I'm trying to convert an image file to text using tess4j maven dependency.
Dependency in pom.xml:-
<!-- OCR dependency -->
<dependency>
<groupId>net.sourceforge.tess4j</groupId>
<artifactId>tess4j</artifactId>
<version>3.4.0</version>
<exclusions>
<exclusion>
<groupId>net.java.dev.jna</groupId>
<artifactId>jna</artifactId>
</exclusion>
<exclusion>
<groupId>net.sourceforge.lept4j</groupId>
<artifactId>lept4j</artifactId>
</exclusion>
</exclusions>
</dependency>
<dependency>
<groupId>net.java.dev.jna</groupId>
<artifactId>jna</artifactId>
<version>4.4.0</version>
</dependency>
<dependency>
<groupId>net.sourceforge.lept4j</groupId>
<artifactId>lept4j</artifactId>
<version>1.5.0</version>
</dependency>
My code:-
public String convertImageToText(String imageFilePath) throws TesseractException {
File imageFile = new File("imageFilePath");
ITesseract iTesseract = new Tesseract();
ImageIO.scanForPlugins();
String result = iTesseract.doOCR(imageFile);
System.out.println("Converted text is: "+result);
return result;
}
However, when I try executing my program, I always encounter below exception:
Exception in thread "main" net.sourceforge.tess4j.TesseractException: java.lang.RuntimeException: Unsupported image format.
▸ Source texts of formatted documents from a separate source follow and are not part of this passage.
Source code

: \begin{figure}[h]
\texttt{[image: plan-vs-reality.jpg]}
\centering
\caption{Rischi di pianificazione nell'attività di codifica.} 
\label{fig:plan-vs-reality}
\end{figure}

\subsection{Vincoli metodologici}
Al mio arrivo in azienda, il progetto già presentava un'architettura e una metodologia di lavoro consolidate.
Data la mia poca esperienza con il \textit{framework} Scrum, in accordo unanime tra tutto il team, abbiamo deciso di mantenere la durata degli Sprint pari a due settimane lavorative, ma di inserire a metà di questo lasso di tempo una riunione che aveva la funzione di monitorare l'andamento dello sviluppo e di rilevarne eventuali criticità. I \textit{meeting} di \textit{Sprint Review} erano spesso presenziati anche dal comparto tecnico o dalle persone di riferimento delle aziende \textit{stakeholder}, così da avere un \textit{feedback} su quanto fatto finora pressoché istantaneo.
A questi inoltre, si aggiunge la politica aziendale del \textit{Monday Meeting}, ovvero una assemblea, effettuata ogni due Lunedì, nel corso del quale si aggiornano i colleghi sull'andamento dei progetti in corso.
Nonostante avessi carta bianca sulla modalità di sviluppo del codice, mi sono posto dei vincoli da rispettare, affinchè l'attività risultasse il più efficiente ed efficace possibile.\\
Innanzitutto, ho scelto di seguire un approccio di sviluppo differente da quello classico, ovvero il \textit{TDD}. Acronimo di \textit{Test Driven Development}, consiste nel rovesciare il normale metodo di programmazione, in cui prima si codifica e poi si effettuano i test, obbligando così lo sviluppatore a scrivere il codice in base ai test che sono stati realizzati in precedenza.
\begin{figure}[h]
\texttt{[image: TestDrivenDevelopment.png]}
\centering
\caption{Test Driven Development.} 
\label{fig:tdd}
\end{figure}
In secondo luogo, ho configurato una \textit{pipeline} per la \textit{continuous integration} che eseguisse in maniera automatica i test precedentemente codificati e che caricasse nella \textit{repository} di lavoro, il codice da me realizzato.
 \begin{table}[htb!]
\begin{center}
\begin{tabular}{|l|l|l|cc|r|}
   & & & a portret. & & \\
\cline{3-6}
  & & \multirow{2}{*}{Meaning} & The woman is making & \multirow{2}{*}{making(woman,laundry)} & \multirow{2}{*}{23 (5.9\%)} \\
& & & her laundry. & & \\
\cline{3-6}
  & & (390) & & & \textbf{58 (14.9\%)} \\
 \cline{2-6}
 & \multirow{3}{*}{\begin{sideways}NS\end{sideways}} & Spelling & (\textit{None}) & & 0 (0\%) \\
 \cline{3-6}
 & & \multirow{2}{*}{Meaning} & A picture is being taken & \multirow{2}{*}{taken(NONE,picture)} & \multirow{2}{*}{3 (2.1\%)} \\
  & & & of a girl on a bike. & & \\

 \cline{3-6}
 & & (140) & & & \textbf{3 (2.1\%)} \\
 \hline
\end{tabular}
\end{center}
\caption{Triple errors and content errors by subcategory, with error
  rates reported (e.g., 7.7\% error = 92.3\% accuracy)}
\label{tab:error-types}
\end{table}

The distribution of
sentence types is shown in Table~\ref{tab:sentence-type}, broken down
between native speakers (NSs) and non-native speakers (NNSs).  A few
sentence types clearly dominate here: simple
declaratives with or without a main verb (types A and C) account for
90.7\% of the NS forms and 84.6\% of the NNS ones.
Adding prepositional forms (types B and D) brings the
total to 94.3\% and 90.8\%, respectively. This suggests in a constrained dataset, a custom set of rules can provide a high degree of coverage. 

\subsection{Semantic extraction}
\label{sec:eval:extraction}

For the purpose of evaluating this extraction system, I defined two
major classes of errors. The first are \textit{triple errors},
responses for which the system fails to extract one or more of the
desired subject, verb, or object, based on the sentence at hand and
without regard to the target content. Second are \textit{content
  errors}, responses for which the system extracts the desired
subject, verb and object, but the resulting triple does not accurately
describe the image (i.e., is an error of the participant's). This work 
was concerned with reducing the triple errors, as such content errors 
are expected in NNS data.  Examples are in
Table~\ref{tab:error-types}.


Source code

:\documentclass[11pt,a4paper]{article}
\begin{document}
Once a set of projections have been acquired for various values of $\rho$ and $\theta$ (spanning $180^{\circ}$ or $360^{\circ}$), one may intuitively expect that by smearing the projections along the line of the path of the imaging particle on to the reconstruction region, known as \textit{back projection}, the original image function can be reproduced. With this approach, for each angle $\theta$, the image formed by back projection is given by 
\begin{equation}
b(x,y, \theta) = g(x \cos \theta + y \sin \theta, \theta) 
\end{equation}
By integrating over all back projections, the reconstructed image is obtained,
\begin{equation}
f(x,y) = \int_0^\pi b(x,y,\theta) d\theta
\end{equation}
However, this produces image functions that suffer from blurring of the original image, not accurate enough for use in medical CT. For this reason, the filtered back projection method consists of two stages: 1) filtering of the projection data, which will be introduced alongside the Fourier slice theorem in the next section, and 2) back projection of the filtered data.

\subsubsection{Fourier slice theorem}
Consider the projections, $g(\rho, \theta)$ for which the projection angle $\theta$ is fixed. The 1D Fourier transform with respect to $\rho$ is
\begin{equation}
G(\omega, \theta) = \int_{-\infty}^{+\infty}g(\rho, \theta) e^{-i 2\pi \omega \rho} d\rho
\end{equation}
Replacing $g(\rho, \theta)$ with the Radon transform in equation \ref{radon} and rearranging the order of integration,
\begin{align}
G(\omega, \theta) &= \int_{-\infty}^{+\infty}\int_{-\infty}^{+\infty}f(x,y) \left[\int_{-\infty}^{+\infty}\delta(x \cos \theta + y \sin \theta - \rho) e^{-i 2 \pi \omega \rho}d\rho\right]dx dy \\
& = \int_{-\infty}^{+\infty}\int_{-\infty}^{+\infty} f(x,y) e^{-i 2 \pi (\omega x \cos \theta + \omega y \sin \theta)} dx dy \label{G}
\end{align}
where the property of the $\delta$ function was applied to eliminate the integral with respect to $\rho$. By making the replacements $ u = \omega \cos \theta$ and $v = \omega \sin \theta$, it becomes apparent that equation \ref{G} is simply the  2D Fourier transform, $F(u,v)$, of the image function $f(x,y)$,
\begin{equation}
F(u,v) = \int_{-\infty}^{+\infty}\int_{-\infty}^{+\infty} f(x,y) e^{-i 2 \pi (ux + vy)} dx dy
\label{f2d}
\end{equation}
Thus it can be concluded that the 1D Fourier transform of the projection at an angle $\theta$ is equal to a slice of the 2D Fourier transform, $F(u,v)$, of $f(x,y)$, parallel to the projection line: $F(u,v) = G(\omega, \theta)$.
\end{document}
May need to install JAI Image I/O package.
https://java.net/projects/jai-imageio/
at net.sourceforge.tess4j.Tesseract.doOCR(Tesseract.java:215)
at utilities.HelperMethods.convertImageToText(HelperMethods.java:218)
at net.sourceforge.tess4j.util.ImageIOHelper.getIIOImageList(ImageIOHelper.java:408)
at utilities.HelperMethods.main(HelperMethods.java:250)
at net.sourceforge.tess4j.Tesseract.doOCR(Tesseract.java:212)
at net.sourceforge.tess4j.Tesseract.doOCR(Tesseract.java:196)
Caused by: java.lang.RuntimeException: Unsupported image format. May need to install JAI Image I/O package.
https://java.net/projects/jai-imageio/
at utilities.HelperMethods.convertImageToText(HelperMethods.java:218)
at net.sourceforge.tess4j.util.ImageIOHelper.getIIOImageList(ImageIOHelper.java:408)
at utilities.HelperMethods.main(HelperMethods.java:250)
at net.sourceforge.tess4j.Tesseract.doOCR(Tesseract.java:212)
All required dependencies like jai, lept4j etc are present in my repository. Also I have tried all the solutions suggested on this forum but I'm unable to resolve this error.
Any help would be appreciated.
Thanks
Update: Attaching the file here - Jpg file
It cannot determine an appropriate ImageReader for the given file format. So it's probably 1) the file format cannot be determined properly (weird file extension?) or 2) there is no image reader registered for the format you're trying use.
See ImageIO.getImageReaderByFormatName.